No minority actors are nominated for a prestigious award and everyone is up in arms. And they are probably right to be concerned.
However, diversity goes much deeper than skin color. We are all different under the skin and we are all the same. There is much which makes us unique and much which makes us the same. We know this but does it affect our thinking?
When I was an adolescent, mom tried to explain to me that it is not just OK to be different but being different is tremendous.
I didn't get the point. I wanted to be just like everyone else in my class and the thoughts of any of us being different -- horrors!
By the time I went to college I was thinking for myself and resisted the pressure to fit into the mold of my major course of study. The truth is, I was too busy finding out who I was and delighted when I discovered something new that I could do.
Today, I think my generation's brains must be tired. We want to pigeon hole people. That's an interesting term that comes from the old days when pieces of paper or envelopes were sorted into little boxes set in a wooden case. Many times mail was sorted that way. The act of sorting into those boxes came to be known as "pigeon holing."
Too many times we want to sort people and classify them instead of celebrating what makes them unique.
There are racists but there are also times when many of us broad minded, thinking people see a group of blacks (Negros? African-Americans? In my lifetime, that race has been known by various names of their own choosing) and we think, "I better get away from these people. I don't know what trouble they might be up to."
That happened to me last week in a McDonald's in Collinsville, Illinois. Then, as soon as the thought came into my mind, I was embarrassed by it. I didn't know those people. If they had been white, I would have probably smiled and thought, "They are having a good time. How nice!"
It's not just races. Think in terms of politics.
What do you think about Republicans? That they are hard-working and rich? Maybe you think of Watergate and other terms come to mind.
What comes to mind when you think about Democrats? That they are socialists? That they are blue collar middle class people? That they want to take your tax money and give it to people who don't want to work for a living or maybe you think in more positive terms, that the Democrats want to help people who cannot help themselves.
Now, think about your friends, people you respect. Are they all Democrats or are they all Republicans?
I just bet you have friends who do not fit your generalizations of Democrats or Republicans.
Children are the best illustrations of diversity.
It's amazing that adults often try to classify children in terms of other adults in the family.
"You're just like your father!" But the little boy isn't.
"You're just like your mother!" Want to bet?
One of the good things about our mobile society is that children are no longer judged by their families.
It used to be said, "Well, what do you expect? He's a Smith (or Jones of Phillips.)"
I am certainly not a perfect dad but one of the things my wife and I did right was to help our children discover who they were as individuals.
Oh, sure, we had our struggles over school. "You will do your homework!" Over friends. "Who are you going to be with?
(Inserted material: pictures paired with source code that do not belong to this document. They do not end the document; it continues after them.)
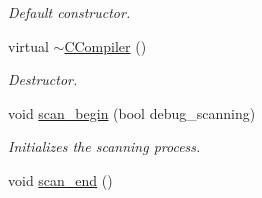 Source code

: \begin{DoxyCompactItemize}
\begin{DoxyCompactList}\small\item\em Default constructor. \end{DoxyCompactList}\item 
\hypertarget{classCCompiler_acfb4847b222ee42be0305a28fac628c3}{virtual \hyperlink{classCCompiler_acfb4847b222ee42be0305a28fac628c3}{$\sim$\-C\-Compiler} ()}\label{classCCompiler_acfb4847b222ee42be0305a28fac628c3}

\begin{DoxyCompactList}\small\item\em Destructor. \end{DoxyCompactList}\item 
void \hyperlink{classCCompiler_a52d92c3695f753176bfb14cbf544f398}{scan\-\_\-begin} (bool debug\-\_\-scanning)
\begin{DoxyCompactList}\small\item\em Initializes the scanning process. \end{DoxyCompactList}\item 
\hypertarget{classCCompiler_a304e3789eb84bfa2a2e2ef21f84abf12}{void \hyperlink{classCCompiler_a304e3789eb84bfa2a2e2ef21f84abf12}{scan\-\_\-end} ()}\label{classCCompiler_a304e3789eb84bfa2a2e2ef21f84abf12}


\end{DoxyCompactItemize}
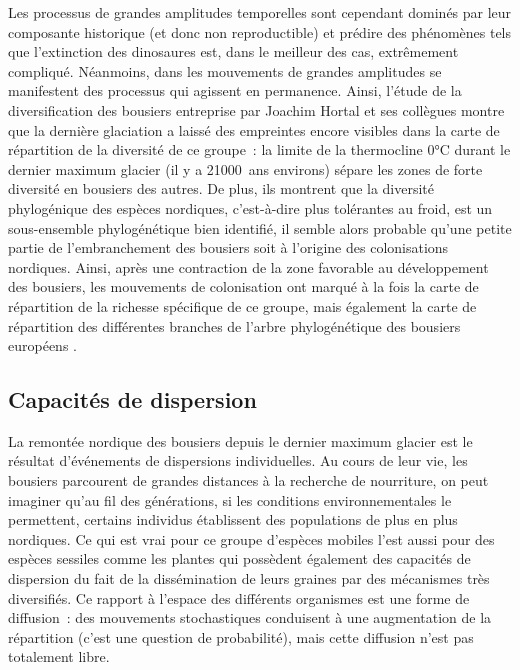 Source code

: Les processus de grandes amplitudes temporelles sont cependant dominés
par leur composante historique (et donc non reproductible) et prédire
des phénomènes tels que l'extinction des dinosaures est, dans le
meilleur des cas, extrêmement compliqué. Néanmoins, dans les mouvements
de grandes amplitudes se manifestent des processus qui agissent en
permanence. Ainsi, l'étude de la diversification des bousiers entreprise
par Joachim Hortal et ses collègues \citep{Hortal2011} montre que la
dernière glaciation a laissé des empreintes encore visibles dans la
carte de répartition de la diversité de ce groupe~: la limite de la
thermocline 0°C durant le dernier maximum glacier (il y a 21000~ans
environs) sépare les zones de forte diversité en bousiers des autres. De
plus, ils montrent que la diversité phylogénique des espèces nordiques,
c'est-à-dire plus tolérantes au froid, est un sous-ensemble
phylogénétique bien identifié, il semble alors probable qu'une petite
partie de l'embranchement des bousiers soit à l'origine des
colonisations nordiques. Ainsi, après une contraction de la zone
favorable au développement des bousiers, les mouvements de colonisation
ont marqué à la fois la carte de répartition de la richesse spécifique
de ce groupe, mais également la carte de répartition des différentes
branches de l'arbre phylogénétique des bousiers européens
\citep{Hortal2011}.

\subsection*{Capacités de dispersion}\label{capacituxe9s-de-dispersion}

La remontée nordique des bousiers depuis le dernier maximum glacier est
le résultat d'événements de dispersions individuelles. Au cours de leur
vie, les bousiers parcourent de grandes distances à la recherche de
nourriture, on peut imaginer qu'au fil des générations, si les
conditions environnementales le permettent, certains individus
établissent des populations de plus en plus nordiques. Ce qui est vrai
pour ce groupe d'espèces mobiles l'est aussi pour des espèces sessiles
comme les plantes qui possèdent également des capacités de dispersion du
fait de la dissémination de leurs graines par des mécanismes très
diversifiés. Ce rapport à l'espace des différents organismes est une
forme de diffusion~: des mouvements stochastiques conduisent à une
augmentation de la répartition (c'est une question de probabilité), mais
cette diffusion n'est pas totalement libre.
When will you be home? No, that is too late on a school night. Be home by …."
We took the kids to Sunday School and Church.
Now, we have children who have followed completely different paths but they are productive and appreciated members of society. They have their own families, and may I be struck by lightning if I try to pigeon hole our grandchildren. None of them will be "just like" their father or mother or their grandparents for that matter.